* EXERCISE AIM *
Your answer should hold exactly the lines from the line containing "b. 從 Azure AD" through the end of the entries that follow.

* DATA TO USE *
_ _ _ _ _ _ _

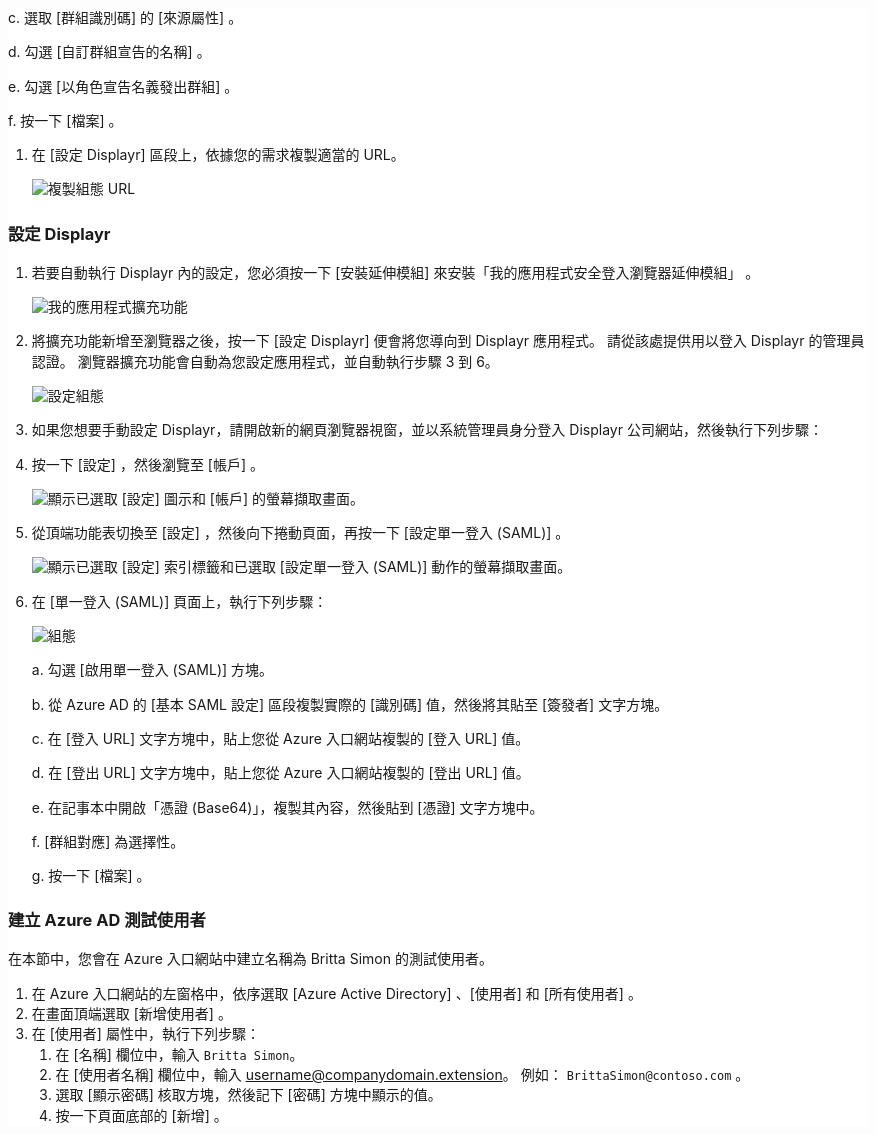    c. 選取 [群組識別碼]  的 [來源屬性]  。

   d. 勾選 [自訂群組宣告的名稱]  。

   e. 勾選 [以角色宣告名義發出群組]  。

   f. 按一下 [檔案]  。

1. 在 [設定 Displayr]  區段上，依據您的需求複製適當的 URL。

   ![複製組態 URL](common/copy-configuration-urls.png)

### <a name="configure-displayr"></a>設定 Displayr

1. 若要自動執行 Displayr 內的設定，您必須按一下 [安裝延伸模組]  來安裝「我的應用程式安全登入瀏覽器延伸模組」  。

    ![我的應用程式擴充功能](common/install-myappssecure-extension.png)

2. 將擴充功能新增至瀏覽器之後，按一下 [設定 Displayr]  便會將您導向到 Displayr 應用程式。 請從該處提供用以登入 Displayr 的管理員認證。 瀏覽器擴充功能會自動為您設定應用程式，並自動執行步驟 3 到 6。

    ![設定組態](common/setup-sso.png)

3. 如果您想要手動設定 Displayr，請開啟新的網頁瀏覽器視窗，並以系統管理員身分登入 Displayr 公司網站，然後執行下列步驟：

4. 按一下 [設定]  ，然後瀏覽至 [帳戶]  。

    ![顯示已選取 [設定] 圖示和 [帳戶] 的螢幕擷取畫面。](./media/displayr-tutorial/config01.png)

5. 從頂端功能表切換至 [設定]  ，然後向下捲動頁面，再按一下 [設定單一登入 (SAML)]  。

    ![顯示已選取 [設定] 索引標籤和已選取 [設定單一登入 (SAML)] 動作的螢幕擷取畫面。](./media/displayr-tutorial/config02.png)

6. 在 [單一登入 (SAML)]  頁面上，執行下列步驟：

    ![組態](./media/displayr-tutorial/config03.png)

    a. 勾選 [啟用單一登入 (SAML)]  方塊。

    b. 從 Azure AD 的 [基本 SAML 設定]  區段複製實際的 [識別碼]  值，然後將其貼至 [簽發者]  文字方塊。

    c. 在 [登入 URL]  文字方塊中，貼上您從 Azure 入口網站複製的 [登入 URL]  值。

    d. 在 [登出 URL]  文字方塊中，貼上您從 Azure 入口網站複製的 [登出 URL]  值。

    e. 在記事本中開啟「憑證 (Base64)」，複製其內容，然後貼到 [憑證]  文字方塊中。

    f. [群組對應]  為選擇性。

    g. 按一下 [檔案] 。  

### <a name="create-an-azure-ad-test-user"></a>建立 Azure AD 測試使用者

在本節中，您會在 Azure 入口網站中建立名稱為 Britta Simon 的測試使用者。

1. 在 Azure 入口網站的左窗格中，依序選取 [Azure Active Directory]  、[使用者]  和 [所有使用者]  。
1. 在畫面頂端選取 [新增使用者]  。
1. 在 [使用者]  屬性中，執行下列步驟：
   1. 在 [名稱]  欄位中，輸入 `Britta Simon`。  
   1. 在 [使用者名稱]  欄位中，輸入 username@companydomain.extension。 例如： `BrittaSimon@contoso.com` 。
   1. 選取 [顯示密碼]  核取方塊，然後記下 [密碼]  方塊中顯示的值。
   1. 按一下頁面底部的 [新增]  。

_ _ _ _ _ _ _

* ANSWER SPACE *
    b. 從 Azure AD 的 [基本 SAML 設定]  區段複製實際的 [識別碼]  值，然後將其貼至 [簽發者]  文字方塊。

    c. 在 [登入 URL]  文字方塊中，貼上您從 Azure 入口網站複製的 [登入 URL]  值。

    d. 在 [登出 URL]  文字方塊中，貼上您從 Azure 入口網站複製的 [登出 URL]  值。

    e. 在記事本中開啟「憑證 (Base64)」，複製其內容，然後貼到 [憑證]  文字方塊中。

    f. [群組對應]  為選擇性。

    g. 按一下 [檔案] 。  

### <a name="create-an-azure-ad-test-user"></a>建立 Azure AD 測試使用者

在本節中，您會在 Azure 入口網站中建立名稱為 Britta Simon 的測試使用者。

1. 在 Azure 入口網站的左窗格中，依序選取 [Azure Active Directory]  、[使用者]  和 [所有使用者]  。
1. 在畫面頂端選取 [新增使用者]  。
1. 在 [使用者]  屬性中，執行下列步驟：
   1. 在 [名稱]  欄位中，輸入 `Britta Simon`。  
   1. 在 [使用者名稱]  欄位中，輸入 username@companydomain.extension。 例如： `BrittaSimon@contoso.com` 。
   1. 選取 [顯示密碼]  核取方塊，然後記下 [密碼]  方塊中顯示的值。
   1. 按一下頁面底部的 [新增]  。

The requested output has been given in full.